Anyway, this forum has plenty of examples and lots of professionals who will help you to solve the most common issues. The only thing to really understand a tool however, whatever it is, is to practice, and practice, and practice!
Hope this answer may help you, peace.
I’d go the other way with this. To learn Dynamo you only need to learn Dynamo. To learn Dynamo for Revit, or Dynamo for Civil 3D, or Dynamo for Alias, you ha w to have a strong background in the respective program. The biggest ‘miss’ I find overall though is that people aren’t familiar with the process, and that is really what they want to tackle. If you don’t know (and I mean really know) how to solve the problem you’re after manually then you shouldn’t be looking to automate or generate anything yet, but instead study the problem first.
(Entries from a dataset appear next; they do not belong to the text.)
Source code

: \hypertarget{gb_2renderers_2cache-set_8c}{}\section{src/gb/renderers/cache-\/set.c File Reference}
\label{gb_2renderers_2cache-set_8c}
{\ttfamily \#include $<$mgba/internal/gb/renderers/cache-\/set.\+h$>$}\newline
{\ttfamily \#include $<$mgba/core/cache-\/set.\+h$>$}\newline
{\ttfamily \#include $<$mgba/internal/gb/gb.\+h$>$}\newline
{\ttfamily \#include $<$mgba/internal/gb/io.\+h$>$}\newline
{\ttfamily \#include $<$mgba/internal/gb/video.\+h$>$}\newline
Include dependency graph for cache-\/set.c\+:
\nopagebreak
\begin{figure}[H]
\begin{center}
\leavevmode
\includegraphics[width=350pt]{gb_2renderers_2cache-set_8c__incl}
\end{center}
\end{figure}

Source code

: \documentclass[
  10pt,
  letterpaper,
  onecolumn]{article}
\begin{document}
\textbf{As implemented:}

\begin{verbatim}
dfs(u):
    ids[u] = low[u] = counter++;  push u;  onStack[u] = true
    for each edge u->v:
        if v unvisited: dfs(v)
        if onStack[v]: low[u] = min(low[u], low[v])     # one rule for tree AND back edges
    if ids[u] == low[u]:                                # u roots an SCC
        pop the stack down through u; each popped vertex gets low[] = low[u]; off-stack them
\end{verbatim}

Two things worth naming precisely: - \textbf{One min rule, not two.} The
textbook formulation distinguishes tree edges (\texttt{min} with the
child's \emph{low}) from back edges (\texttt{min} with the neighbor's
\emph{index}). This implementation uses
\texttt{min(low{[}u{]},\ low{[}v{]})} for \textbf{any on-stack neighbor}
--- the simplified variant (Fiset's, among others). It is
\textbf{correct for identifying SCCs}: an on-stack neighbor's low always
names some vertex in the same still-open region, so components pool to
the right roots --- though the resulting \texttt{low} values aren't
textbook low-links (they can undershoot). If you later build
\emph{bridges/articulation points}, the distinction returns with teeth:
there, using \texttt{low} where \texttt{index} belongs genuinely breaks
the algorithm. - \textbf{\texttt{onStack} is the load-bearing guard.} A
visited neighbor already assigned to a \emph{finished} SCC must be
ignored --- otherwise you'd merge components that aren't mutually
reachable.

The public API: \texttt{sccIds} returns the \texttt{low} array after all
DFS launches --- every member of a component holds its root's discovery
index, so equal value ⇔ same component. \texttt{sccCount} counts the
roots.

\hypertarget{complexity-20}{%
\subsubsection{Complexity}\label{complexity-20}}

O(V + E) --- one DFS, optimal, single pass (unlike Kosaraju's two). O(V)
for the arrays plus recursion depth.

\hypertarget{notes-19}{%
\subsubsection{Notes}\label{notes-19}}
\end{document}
I’ve been working with Dynamo for the past 5 years, starting from scratch and with very little Revit knowledge and I still think it is more important to me improving my Dynamo and other languages coding than learning Revit. Unless your focus is to use Dynamo for Revit on your everyday they are different softwares with many other possibilities, not just Revit-focused.
Dynamo is also a great way to learn Revit. But you do need to know at least the basics (probably a little more) of how Revit works in order to really benefit from Dynamo.
- Learned Revit first (3-4 years of Revit use) Achieved an intermediate/advanced level of knowledge.
- this Might tick the Autodesker’s off, but I still think Dynamo’s main use case is within Revit, so having an understanding of Revit essentials is very important, pretty much what @Ernesto_Pellegrino’s Revit bullets state . (This only applies if Revit is your use-case of course!)
- Stumbled upon Dynamo in 2013. I opened it and closed it immediately because it scared me. I had no clue what to do and all the nodes turned red and all sorts of other disasters. (Primer, dictionary and forum were not really how they are today though)
- Attended AU2014 and took pretty much all Dynamo classes. What really enlightened me was @Marcello_Sgambelluri’s classes Practically Dynamo and Dynamo for Dummies. These classes showed parameter manipulation in Revit. Once I saw that it all clicked.
- Began making simple graphs that manipulated Revit data in 2015 and started trying to help out on here and sharing workflows.
- 2015-2019 - A whole lot of other learning with more to come!
@All: Thank you for your time, your comments are really helpful to me. The reason I started to learn Dynamo is that I really want to try the parametric design. There would be some really cool ideas with parametric design, which can not ( or not easy to ) get with traditional design tool ( like autocad, sketchup, revit…) So I want to know if there is a chance to create cool stuff in Dynamo when my Revit skill is just in basic level. Anw, thank all of you for your comments, I think I have my own answer .
i stumbled on Zach Kron’s website Buildz when i was working at a company that did airport design and logistics.
It was then that i saw this picture and wanted to model the roof.
One thing led to another and thats how i learned.